Exercise »
Whenever a line in the entries includes the word "Springer", copy that line out.

==== Data to examine

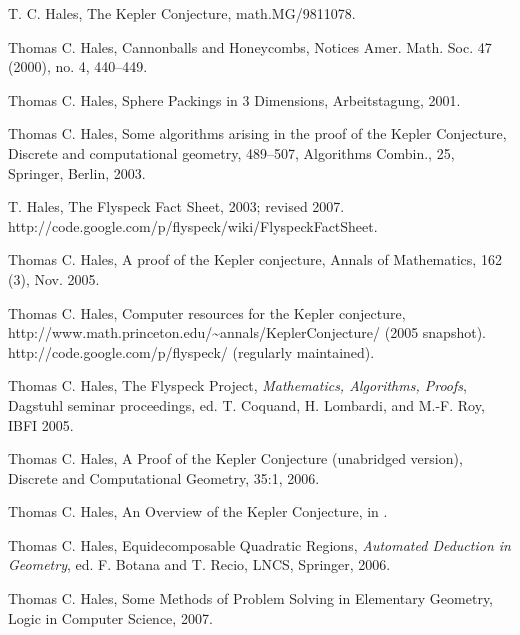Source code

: \begin{thebibliography}{CHMS94}
 T. C. Hales, The Kepler Conjecture, math.MG/9811078.


 Thomas C. Hales, Cannonballs and Honeycombs,
Notices Amer. Math. Soc.  47  (2000),  no. 4, 440--449.

 Thomas C. Hales, Sphere Packings in 3
Dimensions, Arbeitstagung, 2001.

 Thomas C. Hales, Some algorithms arising in
the proof of the Kepler Conjecture, Discrete and computational
geometry, 489--507, Algorithms Combin., 25, Springer, Berlin,
2003.

   T. Hales, The Flyspeck Fact Sheet, 2003; revised
2007. http://code.google.com/p/flyspeck/wiki/FlyspeckFactSheet.


 Thomas C. Hales, A proof of the
Kepler conjecture, Annals of Mathematics, 162 (3), Nov. 2005.

 Thomas C. Hales, Computer resources for the Kepler conjecture, \hfill\break
    http://www.math.princeton.edu/\~\!annals/KeplerConjecture/ (2005 snapshot).
    http://code.google.com/p/flyspeck/ (regularly maintained).

  Thomas C. Hales, The Flyspeck Project, 
{\it Mathematics, Algorithms, Proofs}, Dagstuhl seminar proceedings, 
ed. T. Coquand, H. Lombardi, and M.-F. Roy,
IBFI 2005.

 Thomas C. Hales, A Proof of the
Kepler Conjecture (unabridged version), 
Discrete and Computational Geometry, 35:1, 2006.

 Thomas C. Hales, An
Overview of the Kepler Conjecture, in \cite{DCG}.

 Thomas C. Hales, Equidecomposable Quadratic Regions,
{\it Automated Deduction in Geometry}, ed. F. Botana and T. Recio,
LNCS, Springer, 2006.

 Thomas C. Hales,  Some Methods of Problem
Solving in Elementary Geometry, Logic in Computer Science, 2007.


\end{thebibliography}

========

Exercise output »
geometry, 489--507, Algorithms Combin., 25, Springer, Berlin,
LNCS, Springer, 2006.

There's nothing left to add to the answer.